Kip Moore explores new sound in ‘Slowheart’ album

TIFTON — Kip Moore has been busy.

After releasing his first album, “Up All Night” in 2012, the Tifton native set out on tour after tour, releasing his second album, “Wild Ones” and compiling material for his recently released third album, “Slowheart.”

Somewhere in there, Moore needed a break.

“My soul was in desperate need of a recharge,” said Moore. “All I’ve done is music for the last seven years. Non-stop playing shows, writing records. I just felt like there was no balance in my life, and I completely lost touch of that line of keeping balance and going after what you’re trying to achieve.”

So Moore dropped off the map for a few months, backpacking, surfing and traveling through Iceland.

“It was the single most profound, quiet, closest-to-God feeling I’ve ever had in my whole life,” said Moore. “It was a big game-changer for me.”

So much so that it created a split in “Slowheart.”

“A lot of the songs were born before my travels. There’s a stubborn quality to those songs, a feeling that I’m not quite ready to show my vulnerability and change.

“Then there’s songs like “Try Again” and “More Girls Like You” that were written after my travels. There’s a sense of hope, a sense of doing things different and showing those vulnerabilities the next time around when you’re faced with that same situation.”
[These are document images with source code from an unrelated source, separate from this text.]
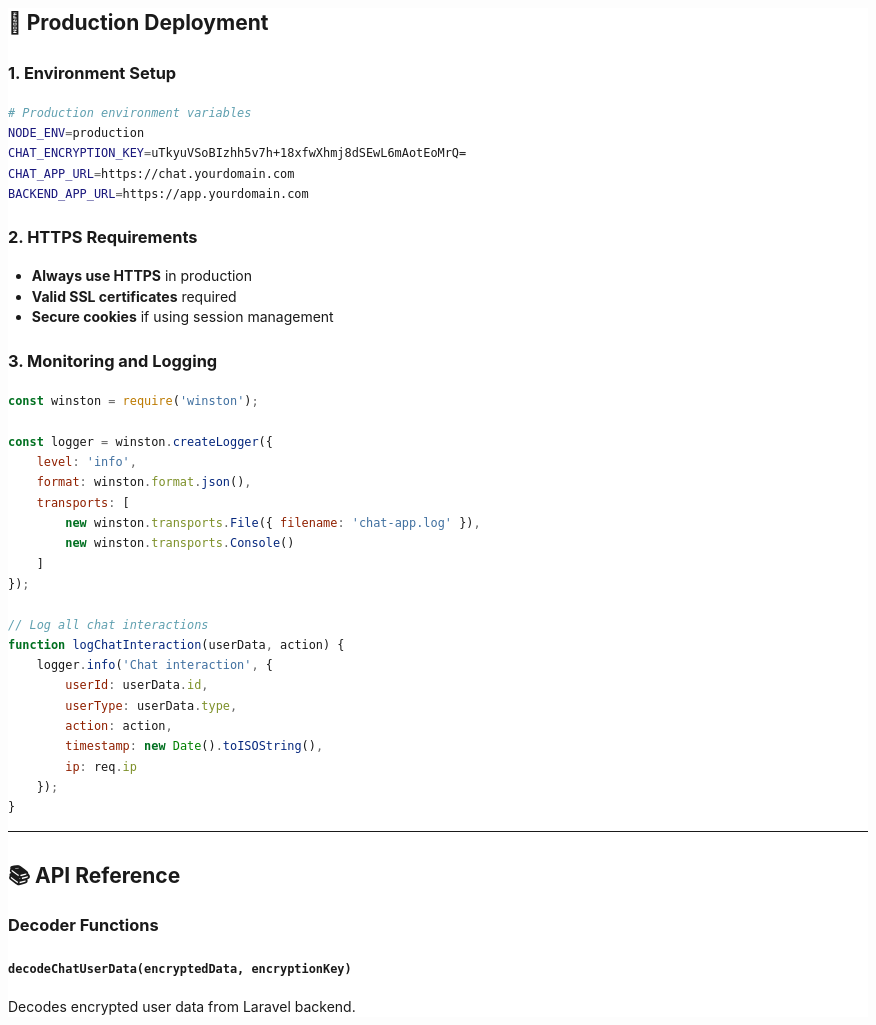 
## 🚀 Production Deployment

### 1. Environment Setup
```bash
# Production environment variables
NODE_ENV=production
CHAT_ENCRYPTION_KEY=uTkyuVSoBIzhh5v7h+18xfwXhmj8dSEwL6mAotEoMrQ=
CHAT_APP_URL=https://chat.yourdomain.com
BACKEND_APP_URL=https://app.yourdomain.com
```

### 2. HTTPS Requirements
- **Always use HTTPS** in production
- **Valid SSL certificates** required
- **Secure cookies** if using session management

### 3. Monitoring and Logging
```javascript
const winston = require('winston');

const logger = winston.createLogger({
    level: 'info',
    format: winston.format.json(),
    transports: [
        new winston.transports.File({ filename: 'chat-app.log' }),
        new winston.transports.Console()
    ]
});

// Log all chat interactions
function logChatInteraction(userData, action) {
    logger.info('Chat interaction', {
        userId: userData.id,
        userType: userData.type,
        action: action,
        timestamp: new Date().toISOString(),
        ip: req.ip
    });
}
```

---

## 📚 API Reference

### Decoder Functions

#### `decodeChatUserData(encryptedData, encryptionKey)`
Decodes encrypted user data from Laravel backend.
Moore gives it a roughly 60/40 split, with 60 percent of the album done before his trip and 40 percent after.

Moore calls “Slowheart” his most anthemic record.

It’s his first turn as a solo producer, after serving as co-producer for his first couple of albums.

He wanted to bring a 70s rock feel, a Motown vibe.

“I had lived with these songs and I knew the exact arrangements that I wanted on them,” said Moore. “I didn’t want to be deterred from what I had in my head, so I just went in and decided to do it myself.”

It’s a different sound for Moore, one that harkens back to growing up in south Georgia.

His dad, Sam Moore, brought him up on what Kip calls “the greatest song writers of all time.”

“Bob Dylan, Bruce Springsteen, Jackson Brown, Wilie Nelson, Merle Haggard. Luckily, I had a dad that was really pushing legendary music on me from an early age, which really shaped me.”

His mom, Bonnie, played piano at a Baptist church and taught lessons at home. That was part of it too, he says, all those hymns in the house from an early age.

“That slow pace of living down in south Georgia allowed me to really absorb those songs and live with them,” said Kip.

Moore points to different influences from track to track

On “Just a Girl,” he points to the Rolling Stones and Lynyrd Skynyrd.

“Plead the Fifth,” hints of The Cure and Springsteen.

“Good Things,” Sam Cooke and the Motown era.

“I think naturally listing to those records at an early age and then continuing to study those artists as I’ve gotten older, a lot of that stuff bleeds through the music.”

Of course, with a new album comes a new tour, and Kip’s Plead The Fifth Tour starts up in mid-October.

After that?

“We’ll see what happens,” said Kip. “I’ll never make the same record twice. I’ll never try to hold on to staying young with pop culture and be relevant to that. My music will grow as I grow, and I hope the audience just grows with me.”